Nous n’avons pas à nous demander pourquoi Zozime anathématisa tout d’abord Héros et Lazare, les deux célèbres dénonciateurs de Célestius, et pourquoi il accusa de précipitation Aurèle et les évêques d’Afrique, les plus illustres appuis du monde chrétien. Dans la lettre qu’il écrivait aux évêques africains en faveur de Célestius, le pontife de Rome citait l’exemple de Suzanne, faussement accusée et justifiée miraculeusement ; il disait qu’il ne fallait pas croire tout esprit, mais qu’il fallait examiner longtemps, lorsqu’il s’agissait de la foi d’un homme. Il était d’un meilleur esprit, ajoutait Zozime, de croire difficilement le mal une condamnation précipitée expose à d’incurables blessures. Enfin, après avoir donné aux évêques d’Afrique des leçons de prudence et de modération sous diverses formes, il les invitait à se défier de leur propre jugement, et à se soumettre davantage aux saintes Écritures et à la tradition[2].

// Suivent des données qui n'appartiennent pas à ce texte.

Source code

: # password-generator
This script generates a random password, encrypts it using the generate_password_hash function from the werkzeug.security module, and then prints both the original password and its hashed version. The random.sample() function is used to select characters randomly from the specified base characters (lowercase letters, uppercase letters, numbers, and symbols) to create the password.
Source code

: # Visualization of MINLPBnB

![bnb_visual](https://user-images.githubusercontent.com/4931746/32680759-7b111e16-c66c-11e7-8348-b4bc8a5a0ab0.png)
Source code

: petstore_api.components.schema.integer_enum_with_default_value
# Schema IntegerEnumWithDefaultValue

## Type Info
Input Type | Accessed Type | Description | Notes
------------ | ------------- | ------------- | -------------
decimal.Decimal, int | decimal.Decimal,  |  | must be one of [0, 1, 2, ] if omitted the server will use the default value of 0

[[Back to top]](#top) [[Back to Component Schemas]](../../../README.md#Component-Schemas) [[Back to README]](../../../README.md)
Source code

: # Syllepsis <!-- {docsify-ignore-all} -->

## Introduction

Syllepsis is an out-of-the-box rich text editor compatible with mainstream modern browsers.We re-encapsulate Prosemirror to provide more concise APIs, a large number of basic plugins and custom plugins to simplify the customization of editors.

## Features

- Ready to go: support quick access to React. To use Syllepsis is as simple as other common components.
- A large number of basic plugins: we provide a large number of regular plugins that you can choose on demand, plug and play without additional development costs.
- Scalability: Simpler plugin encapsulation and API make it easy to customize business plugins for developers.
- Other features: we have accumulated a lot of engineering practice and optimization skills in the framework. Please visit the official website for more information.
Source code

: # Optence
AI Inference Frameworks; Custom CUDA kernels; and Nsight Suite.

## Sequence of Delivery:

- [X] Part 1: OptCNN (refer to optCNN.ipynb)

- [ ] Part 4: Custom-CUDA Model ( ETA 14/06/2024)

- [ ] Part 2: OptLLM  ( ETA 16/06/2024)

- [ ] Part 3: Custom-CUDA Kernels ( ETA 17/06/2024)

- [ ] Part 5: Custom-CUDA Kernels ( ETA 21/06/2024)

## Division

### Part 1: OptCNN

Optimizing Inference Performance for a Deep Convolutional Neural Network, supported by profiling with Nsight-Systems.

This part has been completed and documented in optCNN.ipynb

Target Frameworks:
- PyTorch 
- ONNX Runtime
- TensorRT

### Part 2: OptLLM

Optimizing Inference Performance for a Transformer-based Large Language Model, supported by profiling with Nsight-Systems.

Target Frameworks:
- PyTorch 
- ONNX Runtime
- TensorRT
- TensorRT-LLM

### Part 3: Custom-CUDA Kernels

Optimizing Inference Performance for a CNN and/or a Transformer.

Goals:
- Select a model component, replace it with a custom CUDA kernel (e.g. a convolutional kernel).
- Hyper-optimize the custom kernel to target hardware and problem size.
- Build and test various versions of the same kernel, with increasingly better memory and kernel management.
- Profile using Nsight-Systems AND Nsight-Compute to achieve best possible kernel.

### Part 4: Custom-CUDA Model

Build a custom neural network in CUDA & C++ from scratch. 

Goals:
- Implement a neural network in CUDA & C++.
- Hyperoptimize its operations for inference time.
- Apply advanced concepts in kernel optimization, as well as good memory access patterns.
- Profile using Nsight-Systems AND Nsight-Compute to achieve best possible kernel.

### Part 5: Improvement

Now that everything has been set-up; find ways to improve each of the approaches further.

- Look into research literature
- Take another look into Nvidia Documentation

Pour ajouter à la confusion autour de Zozime, de pieuses voix parties d’Orient venaient lui recommander la cause de Pélage. La présence de Pélage à Jérusalem avait toujours empêché les évêques de la ville sainte de bien apprécier cette question ; Prayle, ainsi que beaucoup d’autres, séduits par les adroits mensonges du moine breton, voyaient en lui un catholique dont on méconnaissait les sentiments, et le présentait comme tel à la justice du pontife de Rome ; c’est à Innocent que l’évêque de Jérusalem avait écrit ; la lettre ne put être remise qu’à son successeur. Pélage adressait aussi au Pape une justification[3] ; il ne voulait pas que nul ne fût assez impie pour refuser aux enfants la rédemption commune à tout le genre humain, mais il trouvait toujours le moyen de laisser dans les obscurités du doute le dogme du péché originel. Tout en reconnaissant le secours de Dieu dans les bonnes actions de l’homme, il s’abstenait de définir ce secours ; ce qui laissait à son hérésie une grande facilité. Pélage rappelait sa lettre à Innocent comme complément de l’exposition de sa foi ; mais cette lettre même ne renfermait ni une croyance positive au péché originel ni une reconnaissance précise de la grâce : elle avait pour but de tromper les simples, selon l’expression de saint Jérôme[4] : Zozime écrivit donc aux évêques d’Afrique en faveur de Pélage, et nous comprenons très-bien que les équivoques du moine breton l’aient abusé ; nous nous expliquons moins facilement sa méprise à l’égard de Célestius, dont l’audacieuse parole dédaignait les ressources de l’ambiguïté.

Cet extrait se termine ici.